(Dataset records)

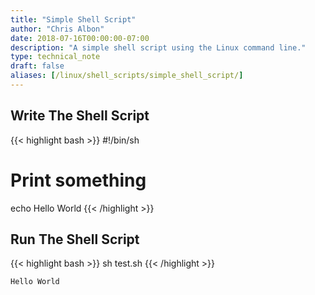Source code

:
 ```yaml
---
title: "Simple Shell Script"
author: "Chris Albon"
date: 2018-07-16T00:00:00-07:00
description: "A simple shell script using the Linux command line."
type: technical_note
draft: false
aliases: [/linux/shell_scripts/simple_shell_script/]
---
```


## Write The Shell Script

{{< highlight bash >}}
#!/bin/sh

# Print something
echo Hello World
{{< /highlight >}}

## Run The Shell Script

{{< highlight bash >}}
sh test.sh
{{< /highlight >}}
```
Hello World
```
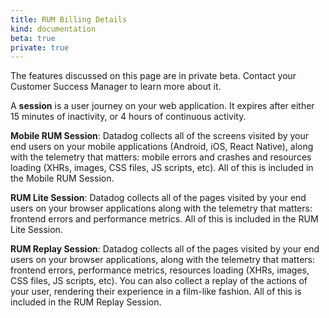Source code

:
```yaml
---
title: RUM Billing Details
kind: documentation
beta: true
private: true
---
```


<div class="alert alert-warning">
The features discussed on this page are in private beta. Contact your Customer Success Manager to learn more about it.
</div>

A **session** is a user journey on your web application. It expires after either 15 minutes of inactivity, or 4 hours of continuous activity.

**Mobile RUM Session**: Datadog collects all of the screens visited by your end users on your mobile applications (Android, iOS, React Native), along with the telemetry that matters: mobile errors and crashes and resources loading (XHRs, images, CSS files, JS scripts, etc). All of this is included in the Mobile RUM Session.

**RUM Lite Session**: Datadog collects all of the pages visited by your end users on your browser applications along with the telemetry that matters: frontend errors and performance metrics. All of this is included in the RUM Lite Session.

**RUM Replay Session**: Datadog collects all of the pages visited by your end users on your browser applications, along with the telemetry that matters: frontend errors, performance metrics, resources loading (XHRs, images, CSS files, JS scripts, etc). You can also collect a replay of the actions of your user, rendering their experience in a film-like fashion. All of this is included in the RUM Replay Session.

WHAT THE TASK ASKS >> If a line in the records contains the string "performance", copy it out.

RESULT OF THIS EXERCISE >>
**RUM Lite Session**: Datadog collects all of the pages visited by your end users on your browser applications along with the telemetry that matters: frontend errors and performance metrics. All of this is included in the RUM Lite Session.
**RUM Replay Session**: Datadog collects all of the pages visited by your end users on your browser applications, along with the telemetry that matters: frontend errors, performance metrics, resources loading (XHRs, images, CSS files, JS scripts, etc). You can also collect a replay of the actions of your user, rendering their experience in a film-like fashion. All of this is included in the RUM Replay Session.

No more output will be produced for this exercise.